2008 train fire in Bulgaria

The Sofia – Kardam train fire occurred on 28 February 2008, when the BDZ night train from Sofia to Kardam caught fire at 11:40 pm near the industrial zone of the town of Cherven Bryag, Bulgaria. Nine passengers died and at least ten were injured.

==The train==
The fire took place on the BDZ InterCity night train (No. 2637) traveling from Sofia to the north-eastern village of Kardam near the Romanian border. The train was intended to stop at Svoge, Mezdra, Pavlikeni, Targovishte and Provadiya. More than 60 people in the two coaches, one of which was a couchette, were affected by the fire. The train was going to travel for the total railway distance of 623 km (387 mi) between Sofia and Kardam.
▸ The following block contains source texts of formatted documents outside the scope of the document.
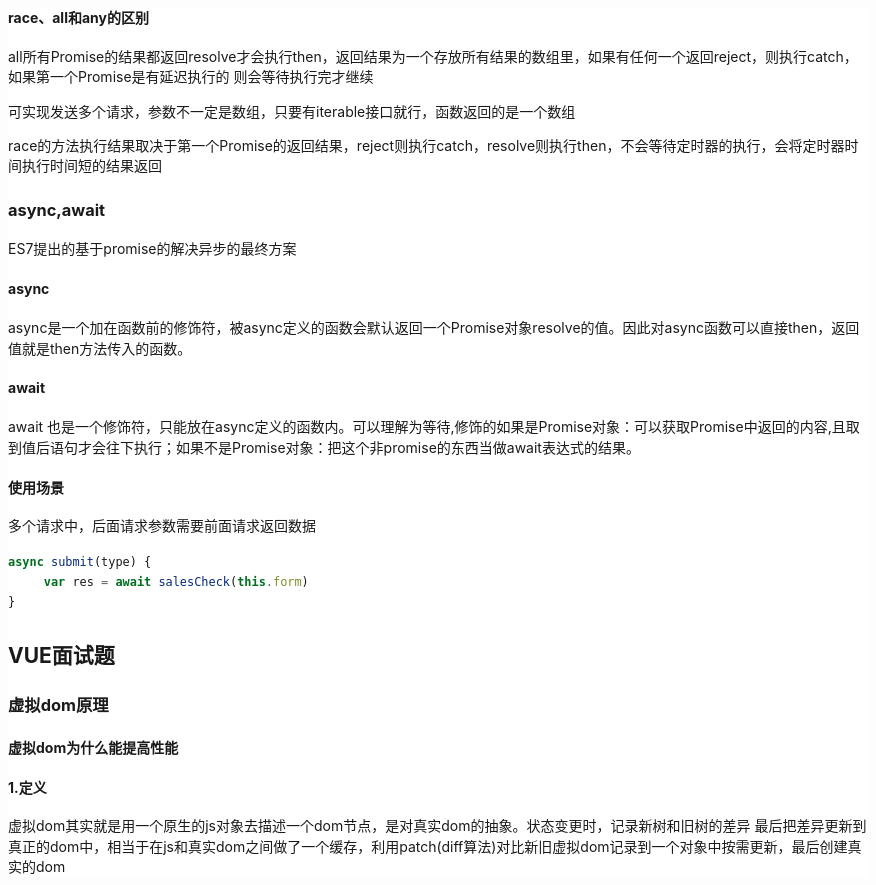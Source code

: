 

#### race、all和any的区别

all所有Promise的结果都返回resolve才会执行then，返回结果为一个存放所有结果的数组里，如果有任何一个返回reject，则执行catch，如果第一个Promise是有延迟执行的 则会等待执行完才继续

可实现发送多个请求，参数不一定是数组，只要有iterable接口就行，函数返回的是一个数组



race的方法执行结果取决于第一个Promise的返回结果，reject则执行catch，resolve则执行then，不会等待定时器的执行，会将定时器时间执行时间短的结果返回











### async,await

ES7提出的基于promise的解决异步的最终方案

#### async

async是一个加在函数前的修饰符，被async定义的函数会默认返回一个Promise对象resolve的值。因此对async函数可以直接then，返回值就是then方法传入的函数。

#### await

await 也是一个修饰符，只能放在async定义的函数内。可以理解为等待,修饰的如果是Promise对象：可以获取Promise中返回的内容,且取到值后语句才会往下执行；如果不是Promise对象：把这个非promise的东西当做await表达式的结果。



#### 使用场景

多个请求中，后面请求参数需要前面请求返回数据



```javascript
async submit(type) {
     var res = await salesCheck(this.form)
}
```







## 	VUE面试题

### 虚拟dom原理

#### 虚拟dom为什么能提高性能

#### 1.定义

虚拟dom其实就是用一个原生的js对象去描述一个dom节点，是对真实dom的抽象。状态变更时，记录新树和旧树的差异 最后把差异更新到真正的dom中，相当于在js和真实dom之间做了一个缓存，利用patch(diff算法)对比新旧虚拟dom记录到一个对象中按需更新，最后创建真实的dom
Some of the theories concerning the start of the fire include a flame (possibly from a discarded cigarette or tobacco pipe), a lit window curtain, accumulated dust over-heating around the radiators, a lighting cable with partially missing rubber or plastic insulation, an incandescent lightbulb left without a safety glass around it, or a tourist's broken gas bottle containing liquefied petroleum under high pressure.

The train was moving at about 100 km/h. It is also possible that water for heating the sleeping cabins was initially heated in a common boiler by a wood and coal fire, which was located at one end of the wagon. Additionally, the plastic cover around the two fluorescent lamps that contained tungsten filaments illuminated gas at each end of the cylindrical long lamp and incandescent spherical and transparent safety glass could have been involved in the fire.

==Aftermath==
The government was initially criticized for not immediately declaring a national day of mourning for the victims. Two days after the crash, President Georgi Parvanov said the government was ready to declare a period of mourning, but only when the circumstances of the crash and the identities of the victims were known. Several days later, the government declared 5 March a national day of mourning.